You would expect that representation in these two key institutions that govern global economic policy would be modeled along the lines of the United Nations General Assembly, or perhaps calculated according to population. But in reality, they are deeply undemocratic.
The rich countries of the Global North will continue wielding disproportionate influence when it comes to setting the rules of international trade and finance – and they will continue to do it in ways that serve their economic interests, quite often at the expense of everyone else. Middle and low-income countries, which together constitute 85 percent of the world’s population, will continue having a minority share – and a muffled voice in shaping the realities of their economic destinies.
Defenders of this system argue that this is a legitimate approach: it makes sense, they say, that bigger economies should have more power over decisions related to the global economy.

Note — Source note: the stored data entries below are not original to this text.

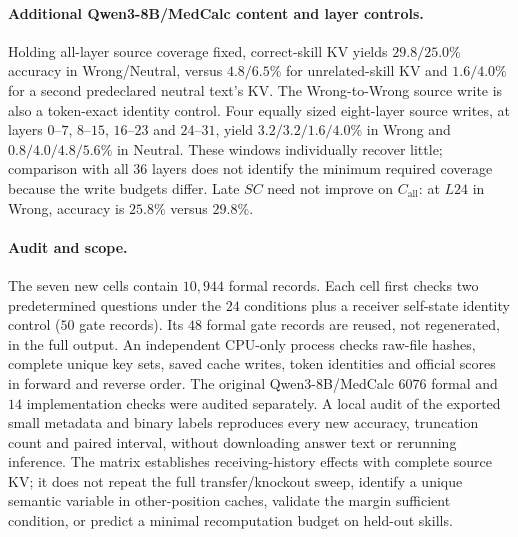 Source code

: \paragraph{Additional Qwen3-8B/MedCalc content and layer controls.}
Holding all-layer source coverage fixed, correct-skill KV yields
$29.8/25.0\%$ accuracy in Wrong/Neutral, versus $4.8/6.5\%$ for
unrelated-skill KV and $1.6/4.0\%$ for a second predeclared neutral
text's KV. The Wrong-to-Wrong source write is also a token-exact identity
control. Four equally sized eight-layer source writes, at layers
$0$--$7$, $8$--$15$, $16$--$23$ and $24$--$31$, yield
$3.2/3.2/1.6/4.0\%$ in Wrong and $0.8/4.0/4.8/5.6\%$ in Neutral.
These windows individually recover little; comparison with all $36$
layers does not identify the minimum required coverage because the write
budgets differ. Late $SC$ need not improve on $C_{\mathrm{all}}$:
at $L24$ in Wrong, accuracy is $25.8\%$ versus $29.8\%$.


\paragraph{Audit and scope.}
The seven new cells contain $10{,}944$ formal records. Each cell first
checks two predetermined questions under the $24$ conditions plus a
receiver self-state identity control ($50$ gate records). Its $48$ formal
gate records are reused, not regenerated, in the full output. An independent
CPU-only process checks raw-file hashes, complete unique key sets, saved
cache writes, token identities and official scores in forward and reverse
order. The original Qwen3-8B/MedCalc $6076$ formal and $14$ implementation
checks were audited separately. A local audit of the exported small
metadata and binary labels reproduces every new accuracy, truncation count
and paired interval, without downloading answer text or rerunning inference.
The matrix establishes receiving-history effects with complete source KV;
it does not repeat the full transfer/knockout sweep, identify a unique
semantic variable in other-position caches, validate the margin sufficient
condition, or predict a minimal recomputation budget on held-out skills.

But how democratic is the notion that rich people should have more voting power than poor people, and thus more influence over economic policy decisions? This is plutocracy normalized and should be seen for what it is – as corrupt and morally repulsive.
There is also a clear racial imbalance at play here: on average, the votes of people of color are worth only a fraction of their counterparts. If this was the case in any particular country, we would be outraged. We would even call it apartheid. Yet, this is a form of financial apartheid that has operated right at the heart of international economic governance since 1944, and has come to be accepted as “normal”.

”The IMF-World Bank annual meetings count for nothing if they cannot look at our world through the eyes of the most underprivileged”

The IMF-World Bank annual meetings are meant to be a global rallying point for the two financial bodies, the world’s country officials, aid donors and recipients, bureaucrats, company directors, academics, and researchers among other applicable invitees. A summit representing might in resources and experience, but whose labors will count for nothing if it cannot look at our world through the eyes of the most underprivileged.
These representatives are meant to serve our needs, to help the poor realize their strength, their potential, and their aspirations. Collective action against global poverty is a common purpose that brings the meetings together, and the two lead institutions should rededicate themselves to the pursuit of this greater good.
Unfortunately, the interventionist powers of the IMF and the World Bank have all along been rooted in empire and colonialism. If this does not warrant urgent reform, I don’t know what does.